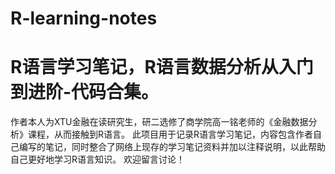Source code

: # R-learning-notes
R语言学习笔记，R语言数据分析从入门到进阶-代码合集。
================================================
作者本人为XTU金融在读研究生，研二选修了商学院高一铭老师的《金融数据分析》课程，从而接触到R语言。
此项目用于记录R语言学习笔记，内容包含作者自己编写的笔记，同时整合了网络上现存的学习笔记资料并加以注释说明，以此帮助自己更好地学习R语言知识。
欢迎留言讨论！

---*---

■ DESCRIPTION OF THE TASK
Exactly and in full, write out the lines from the one containing "此项目用于记录R语言学习笔记" through the end of the listing.

■ EXERCISE OUTPUT
此项目用于记录R语言学习笔记，内容包含作者自己编写的笔记，同时整合了网络上现存的学习笔记资料并加以注释说明，以此帮助自己更好地学习R语言知识。
欢迎留言讨论！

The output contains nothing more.